Passeggiamo - Passeggiamo con Uzo Aduba

🎁Amazon Prime 📖Kindle Unlimited 🎧Audible Plus 🎵Amazon Music Unlimited 🌿iHerb 💰Binance

Uzo Aduba: Adoro camminare e, quando mi sono trasferita a New York per la prima volta, non avevo sempre i soldi per il biglietto della metropolitana e andavo a piedi da casa al Queens, fino al mio lavoro da cameriera. Ma poi è diventata davvero un’opportunità privata e personale di avere con me stessa alcune delle conversazioni che non avevo tempo di fare durante la mia giornata piena. E così ho scoperto che, alla fine delle mie passeggiate, di solito avevo le risposte a molte delle mie domande o alle decisioni che stavo cercando di prendere.

[MUSICA INTRODUTTIVA]

Sam Sanchez: Questo è Passeggiamo, dove alcune delle persone più interessanti e motivanti del mondo condividono storie, foto e canzoni che hanno influenzato le loro vite. Uzo Aduba ha trovato la fama nel ruolo di Suzanne “Occhi Pazzi” Warren nella serie “Orange Is the New Black”, ma solo dopo anni di lavoro come attrice teatrale. In questa passeggiata, Uzo parla del mantenere la fede, di legami che durano tutta la vita e del potere trasformativo della fiducia in te da parte di chi ti circonda.

[SUONO DI CAMMINATA]

Uzo Aduba: In questo momento sto camminando a Fort Greene Park, che si trova a Brooklyn, New York. Ed è a pochi isolati da casa mia. Sono con il mio cane, Fenway Bark, Mr. Fenway Bark è il suo nome completo. Oggi è una giornata un po’ nebbiosa ma senza pioggia, per fortuna, ed è uno di quei parchi dove ci sono cani e bambini. C’è un campo da tennis. Di solito si vedono persone che pranzano, magari al primo o al secondo appuntamento. È semplicemente un posto tranquillo, in cui è facile passeggiare e godersi qualsiasi giorno della settimana.

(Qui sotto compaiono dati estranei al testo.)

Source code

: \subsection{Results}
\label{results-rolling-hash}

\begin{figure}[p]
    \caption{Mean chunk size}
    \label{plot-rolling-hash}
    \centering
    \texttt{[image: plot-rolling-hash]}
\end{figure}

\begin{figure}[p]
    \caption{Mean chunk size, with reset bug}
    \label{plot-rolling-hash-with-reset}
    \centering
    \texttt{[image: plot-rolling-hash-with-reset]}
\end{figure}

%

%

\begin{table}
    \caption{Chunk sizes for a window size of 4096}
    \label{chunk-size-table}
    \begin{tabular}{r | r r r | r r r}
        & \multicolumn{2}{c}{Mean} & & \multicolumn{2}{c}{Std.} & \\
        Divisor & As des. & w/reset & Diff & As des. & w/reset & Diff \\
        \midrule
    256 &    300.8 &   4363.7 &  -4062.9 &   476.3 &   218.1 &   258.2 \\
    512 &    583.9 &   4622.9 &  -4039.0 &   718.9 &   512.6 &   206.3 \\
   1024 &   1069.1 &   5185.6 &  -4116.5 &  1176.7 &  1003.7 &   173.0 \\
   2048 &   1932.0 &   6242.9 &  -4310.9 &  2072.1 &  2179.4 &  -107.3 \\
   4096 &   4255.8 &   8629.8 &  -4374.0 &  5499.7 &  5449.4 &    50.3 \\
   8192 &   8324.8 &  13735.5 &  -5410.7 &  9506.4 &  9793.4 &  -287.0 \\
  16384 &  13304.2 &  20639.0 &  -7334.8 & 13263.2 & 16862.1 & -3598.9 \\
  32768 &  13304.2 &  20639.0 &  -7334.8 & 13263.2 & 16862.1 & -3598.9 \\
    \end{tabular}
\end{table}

Per parlare di cos’è la fede per me e del suo ruolo nel mio lavoro, devo partire dall’inizio della mia carriera televisiva. Stavo facendo uno spettacolo a Broadway e ho conosciuto una manager con cui ho iniziato a lavorare. Siamo uscite per un caffè e mi ha detto: “Hai mai pensato di fare cinema e televisione?” E la verità è che l’avevo fatto, ma tanto tempo prima. All’epoca, però, non vedevo nessuno come me in quei media. Così, quando ho iniziato a fare questo mestiere, credo di aver messo da parte quei sogni perché non vedevo nessuna donna di colore, con la pelle scura e non eurocentrica. Con il mio naso largo e gli occhi a mandorla. Non la vedevo. Semplicemente non esisteva, francamente. E così, ehm, mi sono concentrata soprattutto sul mio altro amore, che era il teatro.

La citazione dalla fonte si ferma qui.